Citation hallucination — quoting a case for something it does not actually say — is the single largest credibility risk in this work. The Tenth Seat treats it as non-negotiable. Every quotation that appears in the published opinion or dissent is keyed back to the verified reporter page, and that verification log is published under Sources & Verification.
Majority opinion & dissent
From the synthesis, the oral argument digest, and the verified precedent analysis, the Tenth Seat drafts a majority opinion and a dissent. The two are produced as independent artifacts — not as a single voice presenting both sides, but as two voices written with the same craft, each given the best version of its argument. Both follow the form of a slip opinion: a syllabus where appropriate, a statement of facts, a doctrinal analysis, and a disposition.
Neither opinion identifies an author. The majority is the opinion of the Court; the dissent is the dissent. The point is the reasoning, not a personality.
Discipline
Neutrality
The Tenth Seat does not have a politics. It does not write to a result. The majority and the dissent are each given the strongest version of their case, and the choice of which becomes the majority is made on the merits as the Tenth Seat reads them — not to balance against the Court, the news cycle, or any prior opinion.

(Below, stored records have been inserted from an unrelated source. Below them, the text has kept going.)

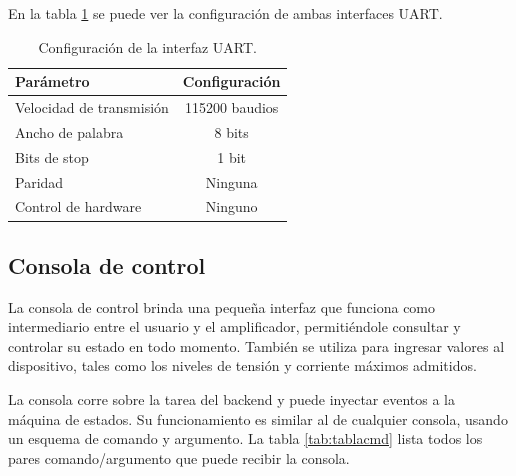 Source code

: En la tabla \ref{tab:configUART} se puede ver la configuración de ambas interfaces UART.

\begin{table}[H]
	\centering
	\caption{Configuración de la interfaz UART.}
	\begin{tabular}{l c}
		\toprule
		\textbf{Parámetro} & \textbf{Configuración} \\
		\midrule
		Velocidad de transmisión	& 115200 baudios \\
		Ancho de palabra 				& 8 bits \\
		Bits de stop						& 1 bit \\
		Paridad							    & Ninguna \\
		Control de hardware			& Ninguno \\
		\bottomrule
		\hline
	\end{tabular}
	\label{tab:configUART}
\end{table}

\subsection{Consola de control}


La consola de control brinda una pequeña interfaz que funciona como intermediario entre el usuario y el amplificador, permitiéndole consultar y controlar su estado en todo momento. También se utiliza para ingresar valores al dispositivo, tales como los niveles de tensión y corriente máximos admitidos.

La consola corre sobre la tarea del backend y puede inyectar eventos a la máquina de estados. Su funcionamiento es similar al de cualquier consola, usando un esquema de comando y argumento. La tabla \ref{tab:tablacmd} lista todos los pares comando/argumento que puede recibir la consola.

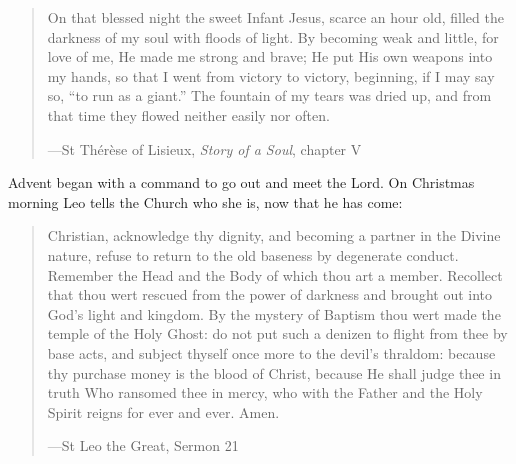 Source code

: \begin{quote}
On that blessed night the sweet Infant Jesus, scarce an hour old, filled the
darkness of my soul with floods of light. By becoming weak and little, for love
of me, He made me strong and brave; He put His own weapons into my hands, so
that I went from victory to victory, beginning, if I may say so, ``to run as a
giant.'' The fountain of my tears was dried up, and from that time they flowed
neither easily nor often.\par
{\smallskip\noindent\small ---St Thérèse of Lisieux, \emph{Story of a Soul}, chapter V\par}
\end{quote}

\noindent Advent began with a command to go out and meet the Lord. On Christmas
morning Leo tells the Church who she is, now that he has come:

\begin{quote}
Christian, acknowledge thy dignity, and becoming a partner in the Divine nature,
refuse to return to the old baseness by degenerate conduct. Remember the Head
and the Body of which thou art a member. Recollect that thou wert rescued from
the power of darkness and brought out into God's light and kingdom. By the
mystery of Baptism thou wert made the temple of the Holy Ghost: do not put such a
denizen to flight from thee by base acts, and subject thyself once more to the
devil's thraldom: because thy purchase money is the blood of Christ, because He
shall judge thee in truth Who ransomed thee in mercy, who with the Father and the
Holy Spirit reigns for ever and ever. Amen.\par
{\smallskip\noindent\small ---St Leo the Great, Sermon 21\par}
\end{quote}
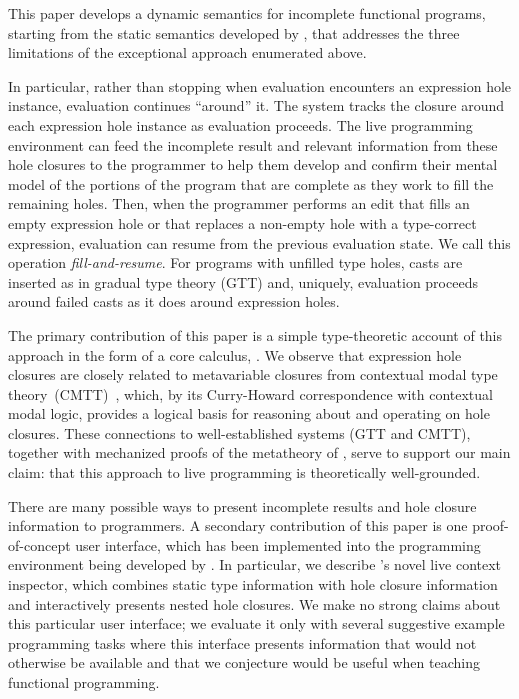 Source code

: 
This paper develops a dynamic semantics for incomplete functional programs, starting from the static semantics developed by \citet{popl-paper},  that addresses the three limitations of the exceptional approach enumerated above.

In particular, rather than stopping when evaluation encounters an expression hole instance, evaluation continues ``around'' it.   
The system tracks the closure around each expression hole instance as evaluation proceeds. The live programming environment can feed the incomplete result and relevant information from these {hole closures} to the programmer to help them develop and confirm their mental model of the portions of the program that are complete as they work to fill the remaining holes. 
Then, when the programmer performs an edit that fills an empty expression hole or that replaces a non-empty hole with a type-correct expression, evaluation can resume from the previous evaluation state. We call this operation \emph{fill-and-resume}. For programs with unfilled type holes, casts are inserted as in gradual type theory (GTT) \cite{DBLP:conf/snapl/SiekVCB15} and, uniquely, evaluation proceeds around failed casts as it does around expression holes. 

The primary contribution of this paper is a simple type-theoretic account of this approach in the form of a core calculus, \HazelnutLive. We observe that expression hole closures are closely related to metavariable closures from contextual modal type theory~(CMTT)~\cite{Nanevski2008}, which, by its Curry-Howard correspondence with contextual modal logic, provides a logical basis for reasoning about and operating on hole closures. These connections to well-established systems (GTT and CMTT), together with mechanized proofs of the metatheory of \HazelnutLive, serve to support our main claim: that this approach to live programming is theoretically well-grounded.

There are many possible ways to present incomplete results and hole closure information to programmers. A secondary contribution of this paper is one  proof-of-concept user interface, which has been implemented into the \Hazel programming environment being developed by \citet{HazelnutSNAPL}. In particular, we describe \Hazel's novel live context inspector, which  combines static type information with hole closure information and interactively presents nested hole closures. We make no strong claims about this particular user interface; we evaluate it only with several suggestive example programming tasks where this interface presents information that would not otherwise be available and that we conjecture would be useful when teaching functional programming.

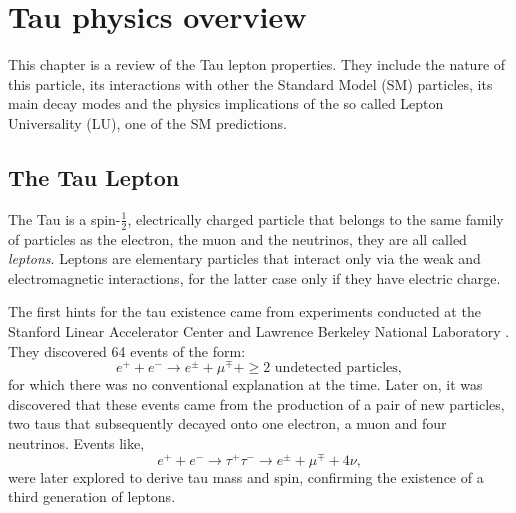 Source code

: \chapter{Tau physics overview}\label{chap:relatedwork}
This chapter is a review of the Tau lepton properties. They include the nature of this particle, its interactions with other the Standard Model (SM) particles, its main decay modes and the physics implications of the so called Lepton Universality (LU), one of the SM predictions.  

\section{The Tau Lepton}\label{chap2sec1}
The Tau is a spin-$\frac{1}{2}$, electrically charged particle that belongs to the same family of particles as the electron, the muon and the neutrinos, they are all called \textit{leptons}. Leptons are elementary particles that interact only via the weak and electromagnetic interactions, for the latter case only if they have electric charge.  

The first hints for the tau existence came from experiments conducted at the Stanford Linear Accelerator Center and Lawrence Berkeley National Laboratory \cite{PhysRevLett.35.1489}. They discovered 64 events of the form:
\begin{equation}
	e^+ + e^- \to e^\pm + \mu^\mp + \geq \text{2 undetected particles},
\end{equation}
for which there was no conventional explanation at the time. Later on, it was discovered that these events came from the production of a pair of new particles, two taus that subsequently decayed onto one electron, a muon and four neutrinos. Events like,
\begin{equation}
e^+ + e^- \to \tau^+ \tau^- \to e^\pm + \mu^\mp + 4\nu,
\end{equation}	
were later explored to derive tau mass and spin, confirming the existence of a third generation of leptons. 

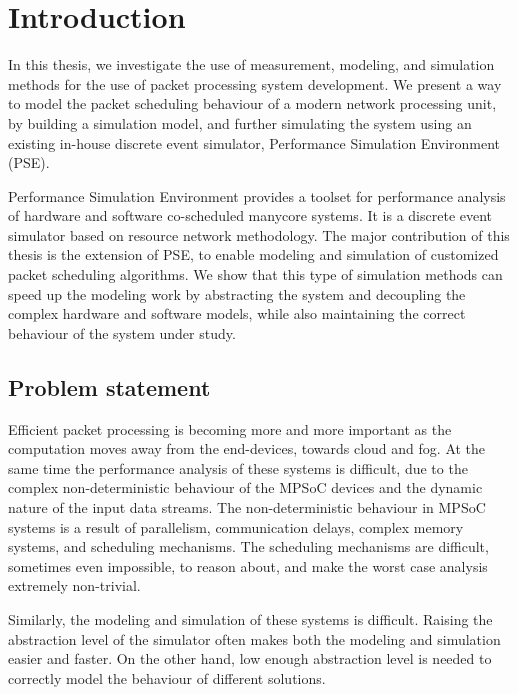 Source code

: \chapter{Introduction}
\label{chapter:intro}
In this thesis, we investigate the use of measurement, modeling, and simulation methods for the use of packet processing system development. We present a way to model the packet scheduling behaviour of a modern network processing unit, by building a simulation model, and further simulating the system using an existing in-house discrete event simulator, Performance Simulation Environment (PSE).

Performance Simulation Environment provides a toolset for performance analysis of hardware and software co-scheduled manycore systems. It is a discrete event simulator based on resource network methodology. The major contribution of this thesis is the extension of PSE, to enable modeling and simulation of customized packet scheduling algorithms. We show that this type of simulation methods can speed up the modeling work by abstracting the system and decoupling the complex hardware and software models, while also maintaining the correct behaviour of the system under study.

\section{Problem statement}

Efficient packet processing is becoming more and more important as the computation moves away from the end-devices, towards cloud and fog. At the same time the performance analysis of these systems is difficult, due to the complex non-deterministic behaviour of the MPSoC devices and the dynamic nature of the input data streams. The non-deterministic behaviour in MPSoC systems is a result of parallelism, communication delays, complex memory systems, and scheduling mechanisms. The scheduling mechanisms are difficult, sometimes even impossible, to reason about, and make the worst case analysis extremely non-trivial.

Similarly, the modeling and simulation of these systems is difficult. Raising the abstraction level of the simulator often makes both the modeling and simulation easier and faster. On the other hand, low enough abstraction level is needed to correctly model the behaviour of different solutions.

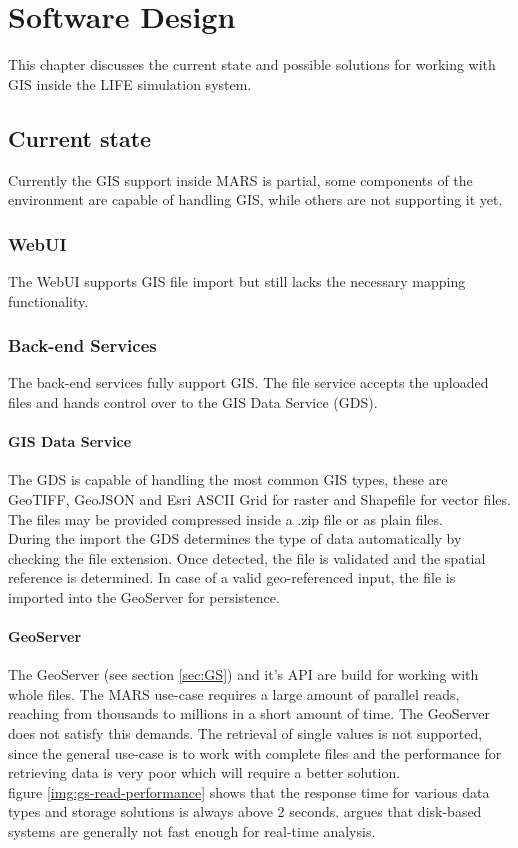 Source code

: 
\chapter{Software Design}
\label{sec:software_design}
This chapter discusses the current state and possible solutions for working with GIS inside the LIFE simulation system.



\section{Current state}
Currently the GIS support inside MARS is partial, some components of the environment are capable of handling GIS, while others are not supporting it yet.


\subsection{WebUI}
The WebUI supports GIS file import but still lacks the necessary mapping functionality.


\subsection{Back-end Services}
The back-end services fully support GIS. The file service accepts the uploaded files and hands control over to the GIS Data Service (GDS). 

\subsubsection{GIS Data Service}
The GDS is capable of handling the most common GIS types, these are GeoTIFF, GeoJSON and Esri ASCII Grid for raster and Shapefile for vector files. The files may be provided compressed inside a .zip file or as plain files.\\
During the import the GDS determines the type of data automatically by checking the file extension. Once detected, the file is validated and the spatial reference is determined. In case of a valid geo-referenced input, the file is imported into the GeoServer for persistence.

\subsubsection{GeoServer}
The GeoServer (see section \ref{sec:GS}) and it's API are build for working with whole files. The MARS use-case requires a large amount of parallel reads, reaching from thousands to millions in a short amount of time. The GeoServer does not satisfy this demands. The retrieval of single values is not supported, since the general use-case is to work with complete files and the performance for retrieving data is very poor which will require a better solution.\\
figure \ref{img:gs-read-performance} shows that the response time for various data types and storage solutions is always above 2 seconds. \cite{Pandey2016} argues that disk-based systems are generally not fast enough for real-time analysis.


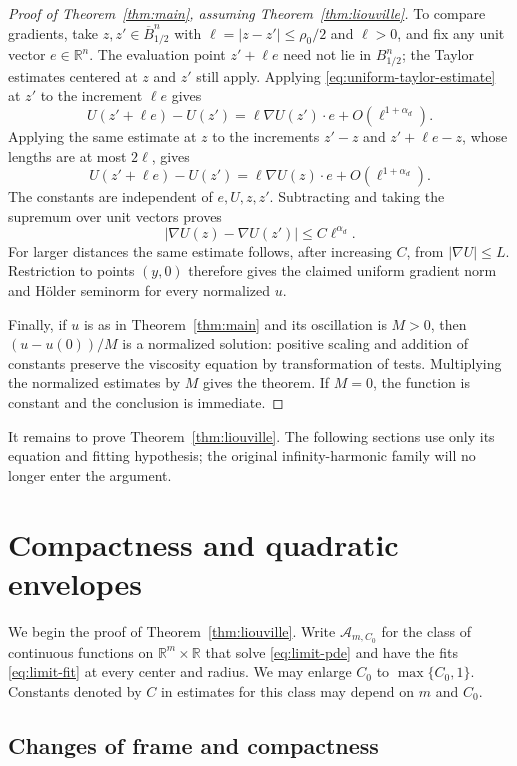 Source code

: \documentclass[11pt]{article}
\numberwithin{equation}{section}
\theoremstyle{definition}
\theoremstyle{remark}
\newcommand{\R}{\mathbb{R}}
\newcommand{\Aclass}{\mathcal{A}}
\begin{document}
\begin{proof}[Proof of Theorem~\ref{thm:main}, assuming Theorem~\ref{thm:liouville}]
To compare gradients, take $z,z'\in\overline B_{1/2}^n$ with $\ell=|z-z'|\le\rho_0/2$ and $\ell>0$, and fix any unit vector $e\in\R^n$. The evaluation point $z'+\ell e$ need not lie in $B_{1/2}^n$; the Taylor estimates centered at $z$ and $z'$ still apply. Applying \eqref{eq:uniform-taylor-estimate} at $z'$ to the increment $\ell e$ gives
\[
  U(z'+\ell e)-U(z')
       =\ell\nabla U(z')\cdot e+O(\ell^{1+\alpha_d}).
\]
Applying the same estimate at $z$ to the increments $z'-z$ and $z'+\ell e-z$, whose lengths are at most $2\ell$, gives
\[
  U(z'+\ell e)-U(z')
       =\ell\nabla U(z)\cdot e+O(\ell^{1+\alpha_d}).
\]
The constants are independent of $e,U,z,z'$. Subtracting and taking the supremum over unit vectors proves
\[
  |\nabla U(z)-\nabla U(z')|\le C\ell^{\alpha_d}.
\]
For larger distances the same estimate follows, after increasing $C$, from $|\nabla U|\le L$. Restriction to points $(y,0)$ therefore gives the claimed uniform gradient norm and H\"older seminorm for every normalized $u$.

Finally, if $u$ is as in Theorem~\ref{thm:main} and its oscillation is $M>0$, then $(u-u(0))/M$ is a normalized solution: positive scaling and addition of constants preserve the viscosity equation by transformation of tests. Multiplying the normalized estimates by $M$ gives the theorem. If $M=0$, the function is constant and the conclusion is immediate.
\end{proof}

It remains to prove Theorem~\ref{thm:liouville}. The following sections use only its equation and fitting hypothesis; the original infinity-harmonic family will no longer enter the argument.

\section{Compactness and quadratic envelopes}\label{sec:limiting-tools}

We begin the proof of Theorem~\ref{thm:liouville}. Write
$\Aclass_{m,C_0}$ for the class of continuous functions on
$\R^m\times\R$ that solve \eqref{eq:limit-pde} and have the fits
\eqref{eq:limit-fit} at every center and radius. We may enlarge $C_0$ to
$\max\{C_0,1\}$. Constants denoted by $C$ in estimates for this class
may depend on $m$ and $C_0$.

\subsection{Changes of frame and compactness}
\end{document}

The institution, not the individuals
The Tenth Seat models the Supreme Court as an institution. It does not impersonate Chief Justice Roberts, Justice Kagan, or any sitting Justice. It does not estimate vote counts. When the Court rules and the Tenth Seat publishes its comparison, the comparison is doctrinal, not predictive.
Pre-publication gates
Before any opinion is published, it passes a fixed set of gates: every citation verified against the underlying reporter page; every direct quotation matched against full text; no quotation attributed to a source where the quoted language cannot be located; no characterization of a Justice’s likely vote; and the opinion and dissent each given the strongest version of their argument.
Comparison & correction
When the Court rules, the Tenth Seat publishes a comparison within seven days. The comparison is doctrinal: where the reasoning aligned, where it diverged, which precedents the Court relied on that the Tenth Seat did not (and vice versa), and what the Tenth Seat got wrong. Errors of fact, citation, or reasoning are recorded as errata against the original opinion. The opinion itself is not edited after publication.